Hay que recuperar las huertas para la despensa si ya no es posible hacerlo para el mercado. Hay que conservar todo el material genético que se esta perdiendo y hay que abrir las huertas a los chavales para mostrarles que otra forma de alimentarse es posible. En Alcanadre empezamos la tarea el verano pasado organizando una jornada de huertas abiertas (lo puede leer en el número 60 de la revista Piedra de Rayo) para animar a quienes nos acompañaron a hacerse hortelanos.

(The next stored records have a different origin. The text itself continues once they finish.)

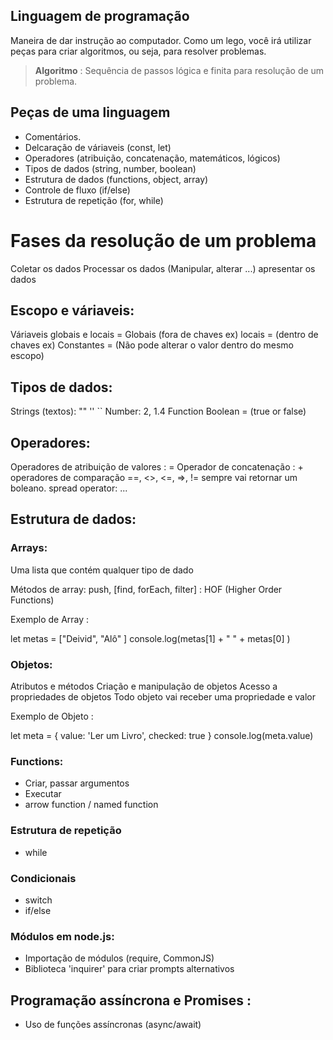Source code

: ## Linguagem de programação

Maneira de dar instrução ao computador.
Como um lego, você irá utilizar peças para criar algoritmos, ou seja, para resolver problemas.

> **Algoritmo** : Sequência de passos lógica e finita para resolução de um problema.


## Peças de uma linguagem

- Comentários.
- Delcaração de váriaveis (const, let)
- Operadores (atribuição, concatenação, matemáticos, lógicos)
- Tipos de dados (string, number, boolean)
- Estrutura de dados (functions, object, array)
- Controle de fluxo (if/else)
- Estrutura de repetição (for, while)

# Fases da resolução de um problema

Coletar os dados
Processar os dados (Manipular, alterar ...)
apresentar os dados

## Escopo e váriaveis:

Váriaveis globais e locais = Globais (fora de chaves ex) locais = (dentro de chaves ex) 
Constantes = (Não pode alterar o valor dentro do mesmo escopo)

## Tipos de dados:

Strings (textos): "" '' ``
Number: 2, 1.4
Function
Boolean = (true or false)

## Operadores:

Operadores de atribuição de valores : =
Operador de concatenação : +
operadores de comparação ==, <>, <=, =>, !=  sempre vai retornar um boleano.
spread operator: ...

## Estrutura de dados:

### Arrays:

Uma lista que contém qualquer tipo de dado

Métodos de array: push, [find, forEach, filter] : HOF (Higher Order Functions)

Exemplo de Array :

let metas = ["Deivid", "Alô" ]
console.log(metas[1] + " " + metas[0] )

### Objetos:

Atributos e métodos
Criação e manipulação de objetos
Acesso a propriedades de objetos
Todo objeto vai receber uma propriedade e valor

Exemplo de Objeto : 

let meta = {
    value: 'Ler um Livro',
    checked: true
}
console.log(meta.value)

### Functions:

- Criar, passar argumentos
- Executar
- arrow function / named function

### Estrutura de repetição

- while

### Condicionais

- switch
- if/else

### Módulos em node.js:

- Importação de módulos (require, CommonJS)
- Biblioteca 'inquirer' para criar prompts alternativos

## Programação assíncrona e Promises :

- Uso de funções assíncronas (async/await)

Puede usted, sin gran esfuerzo, hacer su huerta, y disfrutar de alimentos sanos, sabrosos y baratos, porque ¿a cuánto cotiza el metro cuadrado de paisaje de huerta, un rato de satisfacción, lo que se disfruta al plantar, al desnietar los tomates, al cogerlos, al comerlos, al regalarlos...? Es barato, muy barato.

Hay mucho tajo y no espero ayuda de nadie. Ni de las administraciones, ni de los agricultores, ni de sus organizaciones. La huerta da satisfacción pero no da ni dinero, ni votos. Los hortelanos son pocos, gastan poco, reutilizan todo, viven pobre..., pero son elegantes.